**Work to complete:**
Where does the string "parameters" occur in the records? Copy each line that holds it.

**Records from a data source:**
#####

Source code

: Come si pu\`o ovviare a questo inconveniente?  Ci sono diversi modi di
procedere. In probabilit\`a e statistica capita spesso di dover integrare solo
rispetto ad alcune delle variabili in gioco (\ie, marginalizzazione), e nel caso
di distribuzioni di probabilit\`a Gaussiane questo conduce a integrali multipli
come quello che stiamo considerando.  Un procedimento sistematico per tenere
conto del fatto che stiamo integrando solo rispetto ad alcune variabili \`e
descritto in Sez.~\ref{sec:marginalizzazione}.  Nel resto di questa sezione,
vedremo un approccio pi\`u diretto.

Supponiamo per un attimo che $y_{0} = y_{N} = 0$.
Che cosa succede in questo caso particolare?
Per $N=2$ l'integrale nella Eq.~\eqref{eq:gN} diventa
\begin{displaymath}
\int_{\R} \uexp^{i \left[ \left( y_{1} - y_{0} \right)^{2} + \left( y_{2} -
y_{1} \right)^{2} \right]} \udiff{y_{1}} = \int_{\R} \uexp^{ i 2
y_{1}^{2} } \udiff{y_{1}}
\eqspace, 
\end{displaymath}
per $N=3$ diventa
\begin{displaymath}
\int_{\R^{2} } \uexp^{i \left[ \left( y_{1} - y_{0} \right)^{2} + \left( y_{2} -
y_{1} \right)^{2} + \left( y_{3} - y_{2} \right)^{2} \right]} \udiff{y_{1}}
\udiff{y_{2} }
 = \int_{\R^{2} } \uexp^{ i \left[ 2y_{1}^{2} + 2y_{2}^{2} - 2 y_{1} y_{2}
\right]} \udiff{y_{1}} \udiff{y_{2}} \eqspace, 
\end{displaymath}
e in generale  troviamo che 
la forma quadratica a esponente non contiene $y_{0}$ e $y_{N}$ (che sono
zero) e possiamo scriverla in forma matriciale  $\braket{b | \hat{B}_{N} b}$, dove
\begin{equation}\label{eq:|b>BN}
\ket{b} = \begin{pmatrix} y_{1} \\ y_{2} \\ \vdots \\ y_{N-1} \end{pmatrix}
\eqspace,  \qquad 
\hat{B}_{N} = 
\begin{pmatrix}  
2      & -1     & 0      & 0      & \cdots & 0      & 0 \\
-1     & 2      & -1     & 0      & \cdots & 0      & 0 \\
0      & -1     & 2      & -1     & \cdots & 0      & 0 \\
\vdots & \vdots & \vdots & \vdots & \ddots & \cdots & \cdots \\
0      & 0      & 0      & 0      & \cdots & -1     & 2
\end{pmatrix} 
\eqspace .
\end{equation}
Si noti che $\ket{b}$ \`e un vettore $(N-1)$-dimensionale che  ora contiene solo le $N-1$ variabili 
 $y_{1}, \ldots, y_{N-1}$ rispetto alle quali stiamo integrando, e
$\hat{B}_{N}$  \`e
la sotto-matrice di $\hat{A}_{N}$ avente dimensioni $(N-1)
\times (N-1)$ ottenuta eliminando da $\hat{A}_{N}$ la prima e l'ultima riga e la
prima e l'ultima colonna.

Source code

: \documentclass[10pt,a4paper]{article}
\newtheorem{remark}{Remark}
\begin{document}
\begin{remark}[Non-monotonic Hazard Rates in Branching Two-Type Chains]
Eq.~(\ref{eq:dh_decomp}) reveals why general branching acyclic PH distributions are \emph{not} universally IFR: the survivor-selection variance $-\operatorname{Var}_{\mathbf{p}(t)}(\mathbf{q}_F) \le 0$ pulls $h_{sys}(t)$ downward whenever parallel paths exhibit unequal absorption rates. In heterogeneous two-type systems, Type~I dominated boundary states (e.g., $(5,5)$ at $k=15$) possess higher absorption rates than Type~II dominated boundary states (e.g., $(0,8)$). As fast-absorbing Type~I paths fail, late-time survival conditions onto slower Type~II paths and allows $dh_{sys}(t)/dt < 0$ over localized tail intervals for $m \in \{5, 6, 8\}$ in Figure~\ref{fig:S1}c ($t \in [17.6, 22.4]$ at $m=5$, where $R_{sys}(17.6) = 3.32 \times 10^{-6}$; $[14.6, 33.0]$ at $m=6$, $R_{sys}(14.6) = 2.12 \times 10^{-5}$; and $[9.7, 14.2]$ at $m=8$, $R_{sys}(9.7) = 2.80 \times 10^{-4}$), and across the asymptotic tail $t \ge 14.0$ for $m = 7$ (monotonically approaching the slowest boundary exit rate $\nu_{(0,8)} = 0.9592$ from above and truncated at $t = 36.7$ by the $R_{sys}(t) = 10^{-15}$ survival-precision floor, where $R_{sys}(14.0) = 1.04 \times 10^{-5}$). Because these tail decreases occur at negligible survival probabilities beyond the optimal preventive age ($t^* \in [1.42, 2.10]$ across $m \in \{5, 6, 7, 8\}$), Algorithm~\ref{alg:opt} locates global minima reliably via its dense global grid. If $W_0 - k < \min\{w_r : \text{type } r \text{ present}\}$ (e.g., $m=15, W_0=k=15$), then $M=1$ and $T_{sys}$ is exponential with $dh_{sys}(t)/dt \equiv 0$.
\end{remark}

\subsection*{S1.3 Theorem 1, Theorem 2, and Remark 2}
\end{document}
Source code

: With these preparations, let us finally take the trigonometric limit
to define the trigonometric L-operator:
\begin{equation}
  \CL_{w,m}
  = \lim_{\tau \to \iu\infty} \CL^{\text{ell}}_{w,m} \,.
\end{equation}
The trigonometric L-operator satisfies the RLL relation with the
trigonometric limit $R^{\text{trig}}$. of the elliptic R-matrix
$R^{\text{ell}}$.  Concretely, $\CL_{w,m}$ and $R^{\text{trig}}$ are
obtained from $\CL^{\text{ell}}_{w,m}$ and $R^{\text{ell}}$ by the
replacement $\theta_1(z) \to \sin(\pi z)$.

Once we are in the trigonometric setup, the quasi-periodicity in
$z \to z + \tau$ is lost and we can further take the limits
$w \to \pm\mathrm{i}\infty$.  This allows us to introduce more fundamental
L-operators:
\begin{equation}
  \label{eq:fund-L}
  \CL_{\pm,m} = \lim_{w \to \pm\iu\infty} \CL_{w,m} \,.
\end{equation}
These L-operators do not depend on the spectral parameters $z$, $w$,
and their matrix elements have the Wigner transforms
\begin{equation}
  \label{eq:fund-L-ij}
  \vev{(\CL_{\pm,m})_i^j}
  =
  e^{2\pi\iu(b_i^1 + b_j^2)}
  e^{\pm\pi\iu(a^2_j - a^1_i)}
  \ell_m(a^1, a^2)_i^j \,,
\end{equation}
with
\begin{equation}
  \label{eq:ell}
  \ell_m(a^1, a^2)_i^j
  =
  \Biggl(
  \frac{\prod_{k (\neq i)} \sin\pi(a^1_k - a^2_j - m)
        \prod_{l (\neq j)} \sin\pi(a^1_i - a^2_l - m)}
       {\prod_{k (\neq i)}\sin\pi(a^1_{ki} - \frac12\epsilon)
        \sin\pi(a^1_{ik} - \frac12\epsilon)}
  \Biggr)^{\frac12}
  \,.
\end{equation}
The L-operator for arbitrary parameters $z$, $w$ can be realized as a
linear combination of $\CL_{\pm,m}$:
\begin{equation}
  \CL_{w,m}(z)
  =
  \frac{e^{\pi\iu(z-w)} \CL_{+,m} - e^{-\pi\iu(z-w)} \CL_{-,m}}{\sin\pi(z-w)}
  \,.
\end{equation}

#####

**Written response:**
These L-operators do not depend on the spectral parameters $z$, $w$,
The L-operator for arbitrary parameters $z$, $w$ can be realized as a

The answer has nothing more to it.